As expected, the first major central bank “decision” of the week was not much of a decision at all. Earlier this morning, the Bank of Canada opted to leave interest rates unchanged at 0.50%, as all 11 primary dealers surveyed by the Wall Street Journal expected.
In a bit of an unexpected development though, the central bank refrained from “jawboning” its currency lower. The Loonie has surged higher by more than 1,400 pips against the US dollar over the last two months, and many analysts expected that BOC would take this month’s monetary policy statement as an opportunity to warn against continued strength in Canada’s currency.

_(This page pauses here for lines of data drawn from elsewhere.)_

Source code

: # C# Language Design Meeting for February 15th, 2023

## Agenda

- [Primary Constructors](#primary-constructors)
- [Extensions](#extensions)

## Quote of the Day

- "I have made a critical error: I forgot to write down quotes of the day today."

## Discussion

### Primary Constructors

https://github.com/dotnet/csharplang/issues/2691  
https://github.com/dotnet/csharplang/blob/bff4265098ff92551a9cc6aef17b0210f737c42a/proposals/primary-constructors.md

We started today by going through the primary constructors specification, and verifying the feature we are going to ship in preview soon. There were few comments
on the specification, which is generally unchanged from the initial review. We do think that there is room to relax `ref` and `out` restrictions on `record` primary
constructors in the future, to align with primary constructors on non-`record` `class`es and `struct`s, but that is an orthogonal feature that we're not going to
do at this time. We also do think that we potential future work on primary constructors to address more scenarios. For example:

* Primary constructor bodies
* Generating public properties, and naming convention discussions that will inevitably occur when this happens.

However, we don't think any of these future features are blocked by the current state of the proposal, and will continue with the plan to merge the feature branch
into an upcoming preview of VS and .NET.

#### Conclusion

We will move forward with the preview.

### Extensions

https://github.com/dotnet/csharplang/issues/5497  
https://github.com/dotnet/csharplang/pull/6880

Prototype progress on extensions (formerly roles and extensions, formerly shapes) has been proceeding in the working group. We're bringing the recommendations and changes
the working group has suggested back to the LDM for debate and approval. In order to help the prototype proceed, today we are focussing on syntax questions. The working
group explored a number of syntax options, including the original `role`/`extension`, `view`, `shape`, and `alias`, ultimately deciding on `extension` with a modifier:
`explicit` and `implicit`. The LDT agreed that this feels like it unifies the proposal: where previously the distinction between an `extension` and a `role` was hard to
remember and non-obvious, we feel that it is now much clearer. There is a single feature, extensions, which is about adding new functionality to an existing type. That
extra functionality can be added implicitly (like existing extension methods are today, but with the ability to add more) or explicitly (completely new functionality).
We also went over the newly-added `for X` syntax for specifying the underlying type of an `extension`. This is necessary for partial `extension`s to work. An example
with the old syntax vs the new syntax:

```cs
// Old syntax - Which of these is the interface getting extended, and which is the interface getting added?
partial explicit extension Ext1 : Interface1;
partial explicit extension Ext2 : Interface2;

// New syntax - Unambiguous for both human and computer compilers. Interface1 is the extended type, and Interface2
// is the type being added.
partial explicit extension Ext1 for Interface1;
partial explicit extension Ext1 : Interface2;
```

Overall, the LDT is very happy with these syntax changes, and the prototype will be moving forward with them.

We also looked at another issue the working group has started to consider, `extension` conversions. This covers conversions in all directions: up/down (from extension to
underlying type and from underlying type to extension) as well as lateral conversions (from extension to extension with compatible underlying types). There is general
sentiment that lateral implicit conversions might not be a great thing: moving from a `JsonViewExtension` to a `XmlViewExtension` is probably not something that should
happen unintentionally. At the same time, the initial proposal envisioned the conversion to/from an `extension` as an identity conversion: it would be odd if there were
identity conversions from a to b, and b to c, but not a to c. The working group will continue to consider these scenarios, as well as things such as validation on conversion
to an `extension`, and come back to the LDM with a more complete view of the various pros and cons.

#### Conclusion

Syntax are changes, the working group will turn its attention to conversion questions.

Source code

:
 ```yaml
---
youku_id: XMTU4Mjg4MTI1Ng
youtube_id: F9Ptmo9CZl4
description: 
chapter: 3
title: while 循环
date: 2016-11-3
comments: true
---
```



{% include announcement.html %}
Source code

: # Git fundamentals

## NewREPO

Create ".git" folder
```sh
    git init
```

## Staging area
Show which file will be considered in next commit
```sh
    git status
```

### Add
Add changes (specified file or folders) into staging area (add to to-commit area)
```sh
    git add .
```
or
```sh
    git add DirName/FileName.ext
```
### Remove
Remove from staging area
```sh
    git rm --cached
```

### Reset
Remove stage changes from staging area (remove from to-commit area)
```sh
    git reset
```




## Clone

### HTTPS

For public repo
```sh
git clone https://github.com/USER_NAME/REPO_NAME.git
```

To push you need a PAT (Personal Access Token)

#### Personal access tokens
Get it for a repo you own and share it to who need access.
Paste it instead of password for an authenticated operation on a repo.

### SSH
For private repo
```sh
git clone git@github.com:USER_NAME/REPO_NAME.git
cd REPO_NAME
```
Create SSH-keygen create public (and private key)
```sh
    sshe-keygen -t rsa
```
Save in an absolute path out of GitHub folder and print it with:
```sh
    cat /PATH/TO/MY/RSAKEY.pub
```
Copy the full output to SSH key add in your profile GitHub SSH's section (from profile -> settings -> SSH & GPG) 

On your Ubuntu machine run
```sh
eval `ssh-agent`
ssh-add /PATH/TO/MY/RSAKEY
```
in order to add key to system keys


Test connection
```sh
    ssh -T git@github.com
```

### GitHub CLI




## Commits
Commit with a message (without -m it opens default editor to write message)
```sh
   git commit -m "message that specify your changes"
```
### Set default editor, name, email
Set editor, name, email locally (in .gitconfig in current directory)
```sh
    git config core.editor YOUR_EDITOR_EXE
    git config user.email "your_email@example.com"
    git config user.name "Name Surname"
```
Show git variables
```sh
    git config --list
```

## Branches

As it turns out, the Bank of Canada did nothing of the sort, implicitly giving a green light to loonie bulls. Instead, the central bank noted that the appreciation in the currency was due primarily to a rebound in the price of commodities, prominently including oil and concluded that, “both the price of oil and the exchange rate have averaged close to levels assumed in the January MPR.” This sanguine, “as expected” view toward the currency suggests that the BOC would not be unduly upset with continued appreciation in the loonie.
The other big uncertainty on the horizon for the BOC is the upcoming Canadian federal budget release. In characteristically noncommittal language, the monetary policy statement noted that, “[a]n assessment of the impact of the upcoming federal budget's fiscal measures will be incorporated into the Bank's April projection. All things considered, the risks to the profile for inflation are roughly balanced.” In other words, the BOC wants to have more information from both the fiscal and market front before deciding on its next move.
Market Reaction: USD/CAD
While there was nothing too radical in the BOC’s statement, traders took the lack of concern about the strength of the Canadian dollar as a green light to push the currency higher. As we go to press, USD/CAD trading near 1.3290, down over 100 pips from pre-BOC levels. The drop has completely unwound yesterday’s oversold bounce, and it leaves USD/CAD precariously close to the 200-day MA, a critical technical juncture. The last time USD/CAD traded below its 200-day MA was back in 2014, and if that level gives way, a quick move down toward 1.3200 or even the 1.30 handle could be seen in the coming days.